MINNEAPOLIS (WCCO) — When it comes to prescription drugs, generics aren’t like the old scratchy paper towels with the black and white labels. Lipitor’s patent protection just expired, and the Food and Drug Administration is allowing two companies to produce generics for the next six months.
But with Lipitor making so much money over the years, why does it take so long for a generic to be allowed on the market?
“Typically patent protection lasts about 20 years,” said Brian Kolling, PharmD, the senior director of trend forecasting for OptumRX, a Minnetonka-based health insurer.
Patent protection is a complicated issue, with many moving parts, said Kolling, with litigation often surrounding each expiration.
“In the next year, several more multibillion-dollar drugs will go generic,” said Kolling.
Here’s how the process works: when an innovator company discovers a drug, they file a patent. The FDA allows generic drug manufacturers to file an “abbreviated new drug application” which lets them produce a generic drug without doing full clinical trials.
The patent protection protects the innovator company, which can spend $1 billion, according to Kolling, to bring a new drug to market.
“There are a lot of drugs that never make it to market. They maybe make it half way and then there’s a safety issue, or it doesn’t work,” he said.
So the government gives them a 20-year patent protection, but the clock starts ticking on that far before the drug comes to market.
“It’s not just the time on the market, it’s all the time in development. For a drug like Lipitor, it took about 6 to 7 years in clinical research before it was approved by the FDA so it really got about a 14 year patent life,” said Waller.
He said for some drugs, it may be too long, for other drugs it isn’t long enough of an exclusive time period. For very technical drugs targeted to a relatively small client-base, 20 years may not be enough of an incentive to spend the money up front, he said.

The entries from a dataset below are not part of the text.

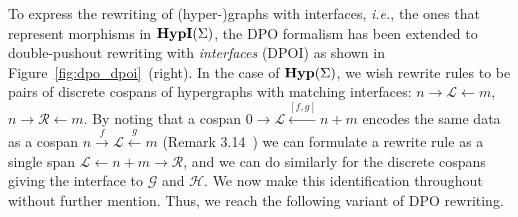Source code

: To express the rewriting of (hyper-)graphs with interfaces,  \textit{i.e.},  the ones that represent morphisms in $\textbf{HypI}(\Sigma)$, the DPO formalism has been extended to double-pushout rewriting with \textit{interfaces}  (DPOI) as shown in Figure~\ref{fig:dpo_dpoi}~(right).
In the case of $ \mathbf{Hyp}(\Sigma)$,  we wish rewrite rules to be pairs of discrete cospans of hypergraphs with matching interfaces: $n \xrightarrow{} \mathcal L \xleftarrow{} m$, $n \xrightarrow{} \mathcal R \xleftarrow{} m$.  
By noting that a cospan $0 \xrightarrow{} \mathcal L \xleftarrow{[f,g]} n + m$ encodes the same data as a cospan $n \xrightarrow{f} \mathcal L \xleftarrow{g} m$ (Remark 3.14~\cite{bonchi_string_2022-1}) we can formulate a rewrite rule as a single span $\mathcal L \xleftarrow{} n+m \xrightarrow{} \mathcal R$,  and we can do similarly for the discrete cospans giving the interface to $\mathcal G$ and $\mathcal H$.  
We now make this identification throughout without further mention.  
Thus, we reach the following variant of DPO rewriting.
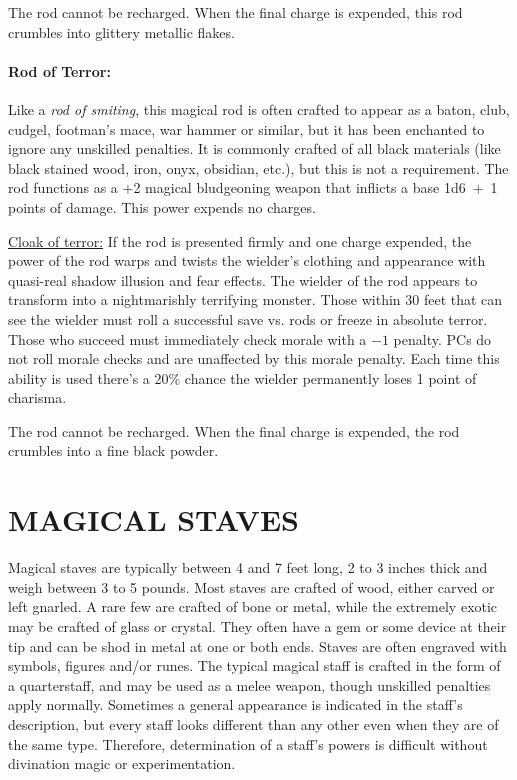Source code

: \begin{multicols}{2}
The rod cannot be recharged.  When the final charge is expended, this rod crumbles into glittery metallic flakes.

\paragraph{Rod of Terror:} Like a \textit{rod of smiting}, this magical rod is often crafted to appear as a baton, club, cudgel, footman's mace, war hammer or similar, but it has been enchanted to ignore any unskilled penalties.  It is commonly crafted of all black materials (like black stained wood, iron, onyx, obsidian, etc.), but this is not a requirement.  The rod functions as a +2 magical bludgeoning weapon that inflicts a base 1d6~+~1 points of damage.  This power expends no charges.

\underline{Cloak of terror:} If the rod is presented firmly and one charge expended, the power of the rod warps and twists the wielder's clothing and appearance with quasi-real shadow illusion and fear effects.  The wielder of the rod appears to transform into a nightmarishly terrifying monster.  Those within 30 feet that can see the wielder must roll a successful save vs. rods or freeze in absolute terror.  Those who succeed must immediately check morale with a $-1$ penalty.  PCs do not roll morale checks and are unaffected by this morale penalty.  Each time this ability is used there's a 20\% chance the wielder permanently loses 1 point of charisma.  

The rod cannot be recharged.  When the final charge is expended, the rod crumbles into a fine black powder.

\section{MAGICAL STAVES}

Magical staves are typically between 4 and 7 feet long, 2 to 3 inches thick and weigh between 3 to 5 pounds.  Most staves are crafted of wood, either carved or left gnarled.  A rare few are crafted of bone or metal, while the extremely exotic may be crafted of glass or crystal.  They often have a gem or some device at their tip and can be shod in metal at one or both ends.  Staves are often engraved with symbols, figures and/or runes.  The typical magical staff is crafted in the form of a quarterstaff, and may be used as a melee weapon, though unskilled penalties apply normally.  Sometimes a general appearance is indicated in the staff's description, but every staff looks different than any other even when they are of the same type.  Therefore, determination of a staff's powers is difficult without divination magic or experimentation. 


\end{multicols}
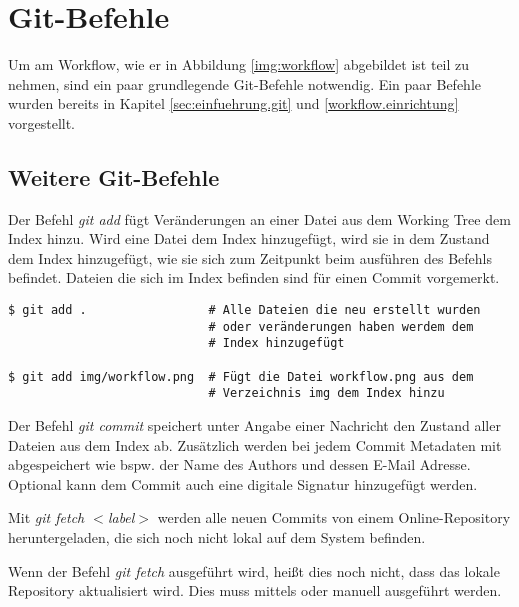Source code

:\section{Git-Befehle}
\label{git-commands}

Um am Workflow, wie er in Abbildung \ref{img:workflow} abgebildet ist teil zu nehmen, sind ein paar grundlegende Git-Befehle notwendig. Ein paar Befehle wurden bereits in Kapitel \ref{sec:einfuehrung.git} und \ref{workflow.einrichtung} vorgestellt.

\subsection{Weitere Git-Befehle}
\label{git-commands.advanced}

\label{git-commands.advanced.add}
Der Befehl \textit{git add} fügt Veränderungen an einer Datei aus dem Working Tree dem Index hinzu. Wird eine Datei dem Index hinzugefügt, wird sie in dem Zustand dem Index hinzugefügt, wie sie sich zum Zeitpunkt beim ausführen des Befehls befindet. Dateien die sich im Index befinden sind für einen Commit vorgemerkt. 

\begin{verbatim}
$ git add .                 # Alle Dateien die neu erstellt wurden 
                            # oder veränderungen haben werdem dem 
                            # Index hinzugefügt
                            
$ git add img/workflow.png  # Fügt die Datei workflow.png aus dem 
                            # Verzeichnis img dem Index hinzu
\end{verbatim}

\label{git-commands.advanced.commit}
Der Befehl \textit{git commit} speichert unter Angabe einer Nachricht den Zustand aller Dateien aus dem Index ab. Zusätzlich werden bei jedem Commit Metadaten mit abgespeichert wie bspw. der Name des Authors und dessen E-Mail Adresse. Optional kann dem Commit auch eine digitale Signatur hinzugefügt werden.

\label{git-commands.advanced.fetch}
Mit \textit{git fetch $ < $label$ > $} werden alle neuen Commits von einem Online-Repository heruntergeladen, die sich noch nicht lokal auf dem System befinden.

\begin{INFO}
  Wenn der Befehl \textit{git fetch} ausgeführt wird, heißt dies noch nicht, dass das lokale Repository aktualisiert wird. Dies muss mittels \textit{} oder \textit{} manuell ausgeführt werden.
\end{INFO}

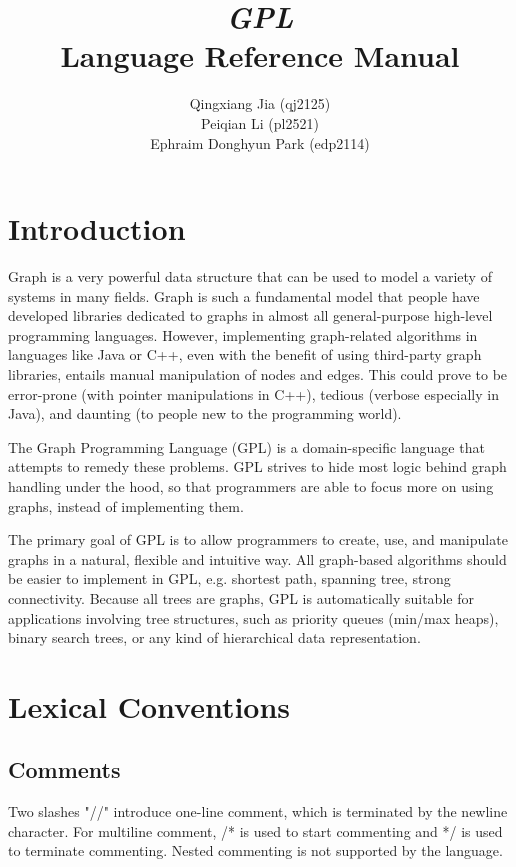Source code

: \documentclass[a4paper,12pt]{article}
\begin{document}
\title{\textit{GPL} \\ Language Reference Manual}
\author{Qingxiang Jia (qj2125)\\ Peiqian Li (pl2521)\\ Ephraim Donghyun Park (edp2114)}
\maketitle
\tableofcontents
\newpage

\section{Introduction}
Graph is a very powerful data structure that can be used to model a variety of systems in many fields.  Graph is such a fundamental model that people have developed libraries dedicated to graphs in almost all general-purpose high-level programming languages.  However, implementing graph-related algorithms in languages like Java or C++, even with the benefit of using third-party graph libraries, entails manual manipulation of nodes and edges.  This could prove to be error-prone (with pointer manipulations in C++), tedious (verbose especially in Java), and daunting (to people new to the programming world).

The Graph Programming Language (GPL) is a domain-specific language that attempts to remedy these problems.  GPL strives to hide most logic behind graph handling under the hood, so that programmers are able to focus more on using graphs, instead of implementing them.

The primary goal of GPL is to allow programmers to create, use, and manipulate graphs in a natural, flexible and intuitive way. All graph-based algorithms should be easier to implement in GPL, e.g. shortest path, spanning tree, strong connectivity. Because all trees are graphs, GPL is automatically suitable for applications involving tree structures, such as priority queues (min/max heaps), binary search trees, or any kind of hierarchical data representation.

\section{Lexical Conventions}
\subsection{Comments}
Two slashes "//" introduce one-line comment, which is terminated by the newline character. For multiline comment, /* is used to start commenting and */ is used to terminate commenting. Nested commenting is not supported by the language.
\end{document}
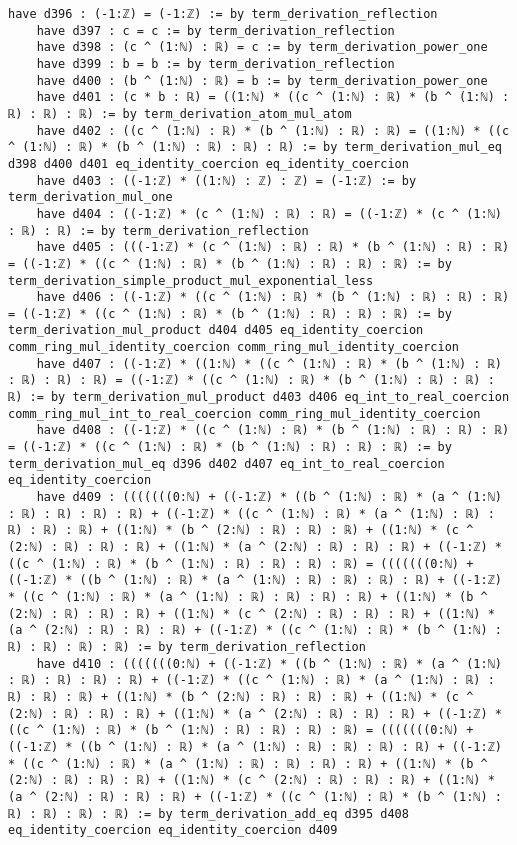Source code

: \documentclass{article}
\begin{document}
\begin{tcolorbox}[colback=white!10, width=\linewidth]
\begin{lstlisting}[language=Lean4]
    have d396 : (-1:ℤ) = (-1:ℤ) := by term_derivation_reflection
    have d397 : c = c := by term_derivation_reflection
    have d398 : (c ^ (1:ℕ) : ℝ) = c := by term_derivation_power_one
    have d399 : b = b := by term_derivation_reflection
    have d400 : (b ^ (1:ℕ) : ℝ) = b := by term_derivation_power_one
    have d401 : (c * b : ℝ) = ((1:ℕ) * ((c ^ (1:ℕ) : ℝ) * (b ^ (1:ℕ) : ℝ) : ℝ) : ℝ) := by term_derivation_atom_mul_atom
    have d402 : ((c ^ (1:ℕ) : ℝ) * (b ^ (1:ℕ) : ℝ) : ℝ) = ((1:ℕ) * ((c ^ (1:ℕ) : ℝ) * (b ^ (1:ℕ) : ℝ) : ℝ) : ℝ) := by term_derivation_mul_eq d398 d400 d401 eq_identity_coercion eq_identity_coercion
    have d403 : ((-1:ℤ) * ((1:ℕ) : ℤ) : ℤ) = (-1:ℤ) := by term_derivation_mul_one
    have d404 : ((-1:ℤ) * (c ^ (1:ℕ) : ℝ) : ℝ) = ((-1:ℤ) * (c ^ (1:ℕ) : ℝ) : ℝ) := by term_derivation_reflection
    have d405 : (((-1:ℤ) * (c ^ (1:ℕ) : ℝ) : ℝ) * (b ^ (1:ℕ) : ℝ) : ℝ) = ((-1:ℤ) * ((c ^ (1:ℕ) : ℝ) * (b ^ (1:ℕ) : ℝ) : ℝ) : ℝ) := by term_derivation_simple_product_mul_exponential_less
    have d406 : ((-1:ℤ) * ((c ^ (1:ℕ) : ℝ) * (b ^ (1:ℕ) : ℝ) : ℝ) : ℝ) = ((-1:ℤ) * ((c ^ (1:ℕ) : ℝ) * (b ^ (1:ℕ) : ℝ) : ℝ) : ℝ) := by term_derivation_mul_product d404 d405 eq_identity_coercion comm_ring_mul_identity_coercion comm_ring_mul_identity_coercion
    have d407 : ((-1:ℤ) * ((1:ℕ) * ((c ^ (1:ℕ) : ℝ) * (b ^ (1:ℕ) : ℝ) : ℝ) : ℝ) : ℝ) = ((-1:ℤ) * ((c ^ (1:ℕ) : ℝ) * (b ^ (1:ℕ) : ℝ) : ℝ) : ℝ) := by term_derivation_mul_product d403 d406 eq_int_to_real_coercion comm_ring_mul_int_to_real_coercion comm_ring_mul_identity_coercion
    have d408 : ((-1:ℤ) * ((c ^ (1:ℕ) : ℝ) * (b ^ (1:ℕ) : ℝ) : ℝ) : ℝ) = ((-1:ℤ) * ((c ^ (1:ℕ) : ℝ) * (b ^ (1:ℕ) : ℝ) : ℝ) : ℝ) := by term_derivation_mul_eq d396 d402 d407 eq_int_to_real_coercion eq_identity_coercion
    have d409 : (((((((0:ℕ) + ((-1:ℤ) * ((b ^ (1:ℕ) : ℝ) * (a ^ (1:ℕ) : ℝ) : ℝ) : ℝ) : ℝ) + ((-1:ℤ) * ((c ^ (1:ℕ) : ℝ) * (a ^ (1:ℕ) : ℝ) : ℝ) : ℝ) : ℝ) + ((1:ℕ) * (b ^ (2:ℕ) : ℝ) : ℝ) : ℝ) + ((1:ℕ) * (c ^ (2:ℕ) : ℝ) : ℝ) : ℝ) + ((1:ℕ) * (a ^ (2:ℕ) : ℝ) : ℝ) : ℝ) + ((-1:ℤ) * ((c ^ (1:ℕ) : ℝ) * (b ^ (1:ℕ) : ℝ) : ℝ) : ℝ) : ℝ) = (((((((0:ℕ) + ((-1:ℤ) * ((b ^ (1:ℕ) : ℝ) * (a ^ (1:ℕ) : ℝ) : ℝ) : ℝ) : ℝ) + ((-1:ℤ) * ((c ^ (1:ℕ) : ℝ) * (a ^ (1:ℕ) : ℝ) : ℝ) : ℝ) : ℝ) + ((1:ℕ) * (b ^ (2:ℕ) : ℝ) : ℝ) : ℝ) + ((1:ℕ) * (c ^ (2:ℕ) : ℝ) : ℝ) : ℝ) + ((1:ℕ) * (a ^ (2:ℕ) : ℝ) : ℝ) : ℝ) + ((-1:ℤ) * ((c ^ (1:ℕ) : ℝ) * (b ^ (1:ℕ) : ℝ) : ℝ) : ℝ) : ℝ) := by term_derivation_reflection
    have d410 : (((((((0:ℕ) + ((-1:ℤ) * ((b ^ (1:ℕ) : ℝ) * (a ^ (1:ℕ) : ℝ) : ℝ) : ℝ) : ℝ) + ((-1:ℤ) * ((c ^ (1:ℕ) : ℝ) * (a ^ (1:ℕ) : ℝ) : ℝ) : ℝ) : ℝ) + ((1:ℕ) * (b ^ (2:ℕ) : ℝ) : ℝ) : ℝ) + ((1:ℕ) * (c ^ (2:ℕ) : ℝ) : ℝ) : ℝ) + ((1:ℕ) * (a ^ (2:ℕ) : ℝ) : ℝ) : ℝ) + ((-1:ℤ) * ((c ^ (1:ℕ) : ℝ) * (b ^ (1:ℕ) : ℝ) : ℝ) : ℝ) : ℝ) = (((((((0:ℕ) + ((-1:ℤ) * ((b ^ (1:ℕ) : ℝ) * (a ^ (1:ℕ) : ℝ) : ℝ) : ℝ) : ℝ) + ((-1:ℤ) * ((c ^ (1:ℕ) : ℝ) * (a ^ (1:ℕ) : ℝ) : ℝ) : ℝ) : ℝ) + ((1:ℕ) * (b ^ (2:ℕ) : ℝ) : ℝ) : ℝ) + ((1:ℕ) * (c ^ (2:ℕ) : ℝ) : ℝ) : ℝ) + ((1:ℕ) * (a ^ (2:ℕ) : ℝ) : ℝ) : ℝ) + ((-1:ℤ) * ((c ^ (1:ℕ) : ℝ) * (b ^ (1:ℕ) : ℝ) : ℝ) : ℝ) : ℝ) := by term_derivation_add_eq d395 d408 eq_identity_coercion eq_identity_coercion d409

\end{lstlisting}
\end{tcolorbox}
\end{document}
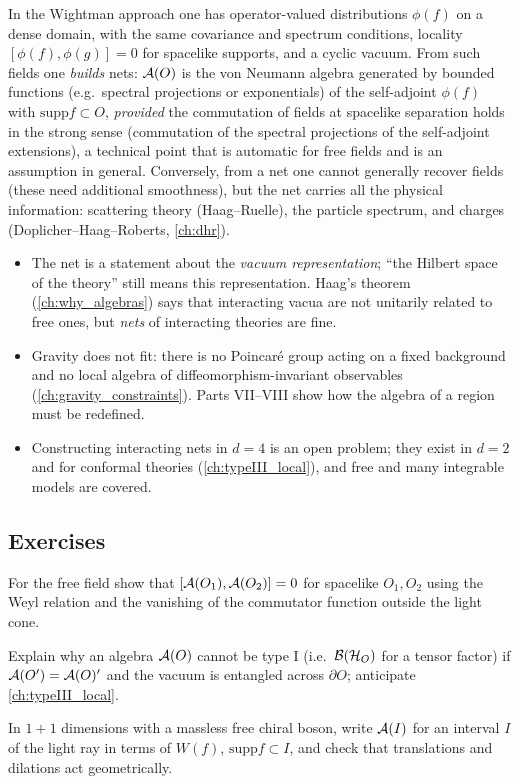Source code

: In the Wightman approach one has operator-valued distributions $\phi(f)$ on a dense domain, with the same covariance and spectrum conditions, locality $[\phi(f),\phi(g)]=0$ for spacelike supports, and a cyclic vacuum. From such fields one \emph{builds} nets: $\A(O)$ is the von Neumann algebra generated by bounded functions (e.g.\ spectral projections or exponentials) of the self-adjoint $\phi(f)$ with $\mathrm{supp}f\subset O$, \emph{provided} the commutation of fields at spacelike separation holds in the strong sense (commutation of the spectral projections of the self-adjoint extensions), a technical point that is automatic for free fields and is an assumption in general. Conversely, from a net one cannot generally recover fields (these need additional smoothness), but the net carries all the physical information: scattering theory (Haag--Ruelle), the particle spectrum, and charges (Doplicher--Haag--Roberts, \cref{ch:dhr}).

\begin{whatwrong}
\begin{itemize}
\item The net is a statement about the \emph{vacuum representation}; ``the Hilbert space of the theory'' still means this representation. Haag's theorem (\cref{ch:why_algebras}) says that interacting vacua are not unitarily related to free ones, but \emph{nets} of interacting theories are fine.
\item Gravity does not fit: there is no Poincar\'e group acting on a fixed background and no local algebra of diffeomorphism-invariant observables (\cref{ch:gravity_constraints}). Parts VII--VIII show how the algebra of a region must be redefined.
\item Constructing interacting nets in $d=4$ is an open problem; they exist in $d=2$ and for conformal theories (\cref{ch:typeIII_local}), and free and many integrable models are covered.
\end{itemize}
\end{whatwrong}

\subsection*{Exercises}
\begin{exercise}\label{ex:haagkastler:1}
For the free field show that $[\A(O_1),\A(O_2)]=0$ for spacelike $O_1,O_2$ using the Weyl relation and the vanishing of the commutator function outside the light cone.
\end{exercise}
\begin{exercise}\label{ex:haagkastler:2}
Explain why an algebra $\A(O)$ cannot be type I (i.e.\ $\Bnd{\HH_O}$ for a tensor factor) if $\A(O')=\A(O)'$ and the vacuum is entangled across $\partial O$; anticipate \cref{ch:typeIII_local}.
\end{exercise}
\begin{exercise}\label{ex:haagkastler:3}
In $1+1$ dimensions with a massless free chiral boson, write $\A(I)$ for an interval $I$ of the light ray in terms of $W(f)$, $\mathrm{supp}f\subset I$, and check that translations and dilations act geometrically.
\end{exercise}


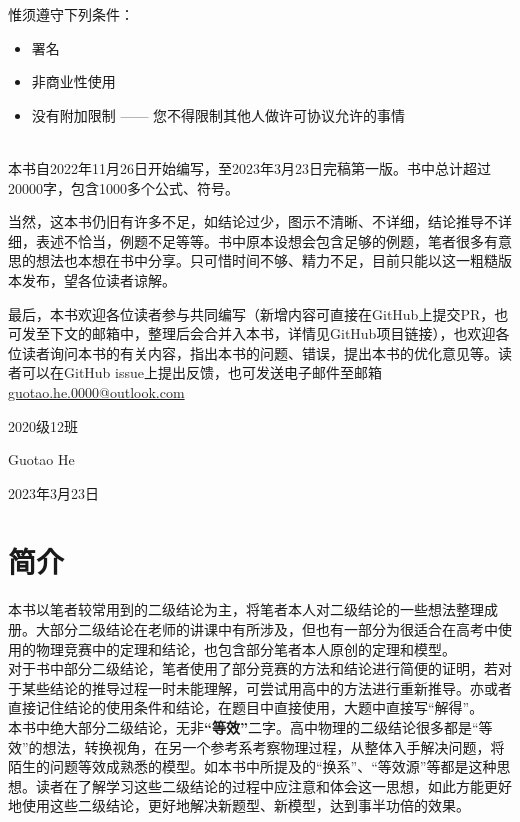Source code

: \documentclass{gbook}
\begin{document}
惟须遵守下列条件：
\begin{itemize}
    \item 署名
    \item 非商业性使用
    \item 没有附加限制 —— 您不得限制其他人做许可协议允许的事情
\end{itemize}
~\\

本书自2022年11月26日开始编写，至2023年3月23日完稿第一版。书中总计超过20000字，包含1000多个公式、符号。

当然，这本书仍旧有许多不足，如结论过少，图示不清晰、不详细，结论推导不详细，表述不恰当，例题不足等等。书中原本设想会包含足够的例题，笔者很多有意思的想法也本想在书中分享。只可惜时间不够、精力不足，目前只能以这一粗糙版本发布，望各位读者谅解。

最后，本书欢迎各位读者参与共同编写（新增内容可直接在GitHub上提交PR，也可发至下文的邮箱中，整理后会合并入本书，详情见GitHub项目链接），也欢迎各位读者询问本书的有关内容，指出本书的问题、错误，提出本书的优化意见等。读者可以在GitHub issue上提出反馈，也可发送电子邮件至邮箱\url{guotao.he.0000@outlook.com}
~\\

\begin{flushright}
2020级12班

Guotao He

2023年3月23日
\end{flushright}
\newpage

\section*{简介}


本书以笔者较常用到的二级结论为主，将笔者本人对二级结论的一些想法整理成册。大部分二级结论在老师的讲课中有所涉及，但也有一部分为很适合在高考中使用的物理竞赛中的定理和结论，也包含部分笔者本人原创的定理和模型。
~\\

对于书中部分二级结论，笔者使用了部分竞赛的方法和结论进行简便的证明，若对于某些结论的推导过程一时未能理解，可尝试用高中的方法进行重新推导。亦或者直接记住结论的使用条件和结论，在题目中直接使用，大题中直接写“解得”。
~\\

本书中绝大部分二级结论，无非\textbf{“等效”}二字。高中物理的二级结论很多都是“等效”的想法，转换视角，在另一个参考系考察物理过程，从整体入手解决问题，将陌生的问题等效成熟悉的模型。如本书中所提及的“换系”、“等效源”等都是这种思想。读者在了解学习这些二级结论的过程中应注意和体会这一思想，如此方能更好地使用这些二级结论，更好地解决新题型、新模型，达到事半功倍的效果。
~\\
\end{document}
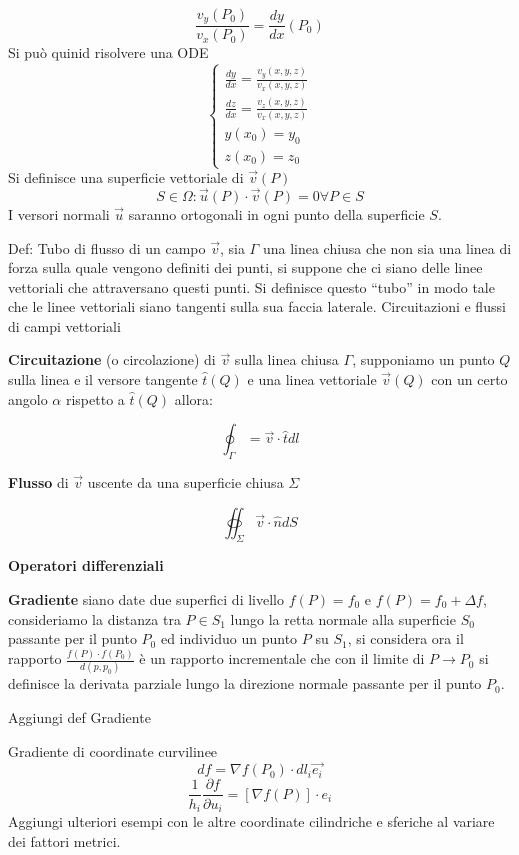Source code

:$$
\frac{v_y(P_0)}{v_x(P_0)} = \frac{dy}{dx}(P_0)
$$
Si può quinid risolvere una ODE
$$
\begin{cases}
\frac{dy}{dx} = \frac{v_y(x,y,z)}{v_x(x,y,z)} \\
\frac{dz}{dx} = \frac{v_z(x,y,z)}{v_x(x,y,z)}\\
y(x_0) = y_0 \\
z(x_0) = z_0
\end{cases}
$$
Si definisce una superficie vettoriale di $\vec{v}(P)$
$$
S\in \Omega: \vec{u}(P)\cdot\vec{v}(P) = 0 \forall P \in S
$$
I versori normali $\vec{u}$ saranno ortogonali in ogni punto della superficie $S$.

Def: Tubo di flusso di un campo $\vec{v}$, sia $\Gamma$ una linea chiusa che non sia una linea di forza
sulla quale vengono definiti dei punti, si suppone che ci siano delle linee vettoriali che attraversano
questi punti. Si definisce questo ``tubo'' in modo tale che le linee vettoriali siano tangenti sulla sua faccia laterale.
\newpage
Circuitazioni e flussi di campi vettoriali

\textbf{Circuitazione} (o circolazione) di $\vec{v}$ sulla linea chiusa $\Gamma$, supponiamo un punto $Q$ sulla 
linea e il versore tangente $\hat{t}(Q)$ e una linea vettoriale $\vec{v}(Q)$ con un certo angolo
$\alpha$ rispetto a $\hat{t}(Q)$ allora:

$$
\oint_{\Gamma} = \vec{v}\cdot\hat{t}dl 
$$

\textbf{Flusso} di $\vec{v}$ uscente da una superficie chiusa $\Sigma$

$$
\oiint_{\Sigma}\vec{v}\cdot\hat{n}dS
$$

\textbf{Operatori differenziali}

\textbf{Gradiente} siano date due superfici di livello $f(P) = f_0$ e $f(P) = f_0 + \Delta f$, consideriamo la distanza tra $P\in S_1$ lungo la retta normale alla superficie $S_0$ passante per il punto 
$P_0$ ed individuo un punto $P$ su $S_1$, si considera ora il rapporto $\frac{f(P)\cdot f(P_0)}{d(p,p_0)}$ è un rapporto incrementale che con il limite di $P\to P_0$ si definisce la derivata parziale lungo la
direzione normale passante per il punto $P_0$.

Aggiungi def Gradiente

Gradiente di coordinate curvilinee
$$
df = \nabla f (P_0) \cdot dl_i\vec{e_i}
$$
$$
\frac{1}{h_i} \frac{\partial f}{\partial u_i} = \left[\nabla f (P)\right]\cdot e_i
$$
Aggiungi ulteriori esempi con le altre coordinate cilindriche e sferiche al variare dei fattori metrici.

When a company does get approved to produce a generic, the first company in gets six months of exclusive access to the market.
“They can price it how they wish, market how they wish,” said Kolling.
And typically that price isn’t much lower than the price of the branded product.
Insurance companies often still treat “first generic” that like a brand name product, requiring members to pay the brand name drug co-pay.
“After six months all bets are off. All companies with approval can bring the drug to market. You’ll see 5 to 15 generics on the market,” he said.
“You won’t see significant cost savings for Lipitor today. In six months, the price will drop significantly,” he explained.
Ten drugs, including Lipitor, are in the pipeline to go generic in the next 12 months.
In 2010, Lipitor had $7.2 billion in sales. Plavix ($6.1 billion), Seroquel ($4.35 billion), Singulair ($4.1 billion), Diovan/Diovan HCT ($3.5 billion), Actos ($3.5 billion), Zyprexa ($3 billion), Lexapro ($2.8 billion), Tricor ($1.3 billion), and Geodon ($1.3 billion) will all become generic.